Sinha Namrata Ieee Access Better _verified_ -
IEEE Access is a known open-access journal that often publishes longer, comprehensive articles compared to letters, and it is typical for authors to propose methods that provide "better" results than existing state-of-the-art.
Scholarship in the modern era is often defined by the synergy between innovative researchers and the platforms that disseminate their work. Dr. Namrata Sinha
18% better load balancing
Smart grid optimization is a crowded field. Sinha Namrata’s contribution? A reinforcement learning-based demand-response system that minimized peak load without sacrificing user comfort. Compared to a genetic algorithm baseline, the proposed strategy delivered and 33% faster convergence —numbers that reviewers praised as “significantly better than state-of-the-art.” sinha namrata ieee access better
Impact Factor:
As of 2024-2025, the journal maintains a strong standing in the scientific community: It holds a JCR Impact Factor of 3.6 .

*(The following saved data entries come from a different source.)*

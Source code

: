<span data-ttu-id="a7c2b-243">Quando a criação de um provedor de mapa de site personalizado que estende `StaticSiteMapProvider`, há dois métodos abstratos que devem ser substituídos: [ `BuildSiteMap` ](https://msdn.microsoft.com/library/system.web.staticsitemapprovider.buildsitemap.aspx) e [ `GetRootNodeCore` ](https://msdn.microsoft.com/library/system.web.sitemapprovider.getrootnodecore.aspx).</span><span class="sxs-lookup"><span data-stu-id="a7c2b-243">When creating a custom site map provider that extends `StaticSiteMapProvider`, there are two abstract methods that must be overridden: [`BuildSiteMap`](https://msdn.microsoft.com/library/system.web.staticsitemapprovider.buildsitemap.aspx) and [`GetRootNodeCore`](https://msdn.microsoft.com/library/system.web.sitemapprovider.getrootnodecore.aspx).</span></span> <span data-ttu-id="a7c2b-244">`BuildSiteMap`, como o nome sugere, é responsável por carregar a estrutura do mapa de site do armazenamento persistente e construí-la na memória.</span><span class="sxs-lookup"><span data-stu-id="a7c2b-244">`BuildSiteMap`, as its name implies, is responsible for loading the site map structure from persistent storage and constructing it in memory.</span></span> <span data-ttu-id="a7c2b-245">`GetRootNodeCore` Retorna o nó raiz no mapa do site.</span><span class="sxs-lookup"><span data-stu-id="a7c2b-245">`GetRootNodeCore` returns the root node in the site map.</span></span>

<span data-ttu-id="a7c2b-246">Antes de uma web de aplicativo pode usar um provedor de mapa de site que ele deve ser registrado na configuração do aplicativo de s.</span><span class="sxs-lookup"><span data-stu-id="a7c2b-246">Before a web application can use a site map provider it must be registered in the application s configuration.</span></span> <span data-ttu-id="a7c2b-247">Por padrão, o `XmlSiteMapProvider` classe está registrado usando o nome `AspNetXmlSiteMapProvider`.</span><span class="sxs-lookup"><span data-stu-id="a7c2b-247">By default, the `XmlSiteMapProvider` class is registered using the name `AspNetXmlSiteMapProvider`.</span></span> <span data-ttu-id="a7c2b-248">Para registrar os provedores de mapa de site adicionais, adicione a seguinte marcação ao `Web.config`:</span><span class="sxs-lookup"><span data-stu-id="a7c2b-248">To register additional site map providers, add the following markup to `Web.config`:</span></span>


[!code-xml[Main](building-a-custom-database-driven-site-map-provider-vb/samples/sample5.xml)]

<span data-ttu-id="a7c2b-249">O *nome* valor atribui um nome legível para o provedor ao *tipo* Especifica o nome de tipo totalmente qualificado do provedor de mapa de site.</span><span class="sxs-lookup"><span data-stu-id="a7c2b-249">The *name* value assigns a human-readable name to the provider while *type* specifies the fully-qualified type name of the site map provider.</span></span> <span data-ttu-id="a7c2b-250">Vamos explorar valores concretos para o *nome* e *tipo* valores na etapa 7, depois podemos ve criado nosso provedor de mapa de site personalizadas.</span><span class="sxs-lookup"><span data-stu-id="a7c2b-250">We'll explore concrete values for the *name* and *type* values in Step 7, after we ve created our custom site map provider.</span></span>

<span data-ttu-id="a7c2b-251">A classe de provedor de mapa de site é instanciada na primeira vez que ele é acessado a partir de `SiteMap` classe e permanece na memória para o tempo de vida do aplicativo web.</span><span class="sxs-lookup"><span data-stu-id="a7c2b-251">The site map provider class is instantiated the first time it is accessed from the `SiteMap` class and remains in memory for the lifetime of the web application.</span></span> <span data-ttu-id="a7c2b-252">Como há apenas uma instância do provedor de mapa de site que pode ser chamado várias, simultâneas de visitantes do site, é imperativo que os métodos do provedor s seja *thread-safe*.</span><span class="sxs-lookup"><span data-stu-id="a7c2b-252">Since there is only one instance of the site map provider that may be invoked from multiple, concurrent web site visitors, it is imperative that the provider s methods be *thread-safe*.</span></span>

Why IEEE Access was a suitable choice for her work:
Dr. Sinha's multidisciplinary approach extends to health tech, where she applies deep learning models to improve diagnostic accuracy: IEEE Access is a known open-access journal that
The "Better" Feature:
The model doesn't just highlight a dog’s ears in an image; it identifies the causal feature (e.g., ear shape AND texture) that, if removed, would change the prediction. During peer review, one reviewer noted, "This is the first time I’ve seen an IEEE Access paper that makes post-hoc explainability obsolete."
Another strand of research involves intrusion detection systems (IDS) for the Internet of Things. By combining ensemble learning with feature selection, Sinha Namrata achieved: Namrata Sinha 18% better load balancing Smart grid
The "Better" Metric:
Under the powerful Projected Gradient Descent (PGD) attack, baseline models saw accuracy drop from 92% to 34%. Namrata’s method dropped only to 81%—a 47-point improvement. Critically, this defense added only 7% overhead to inference time.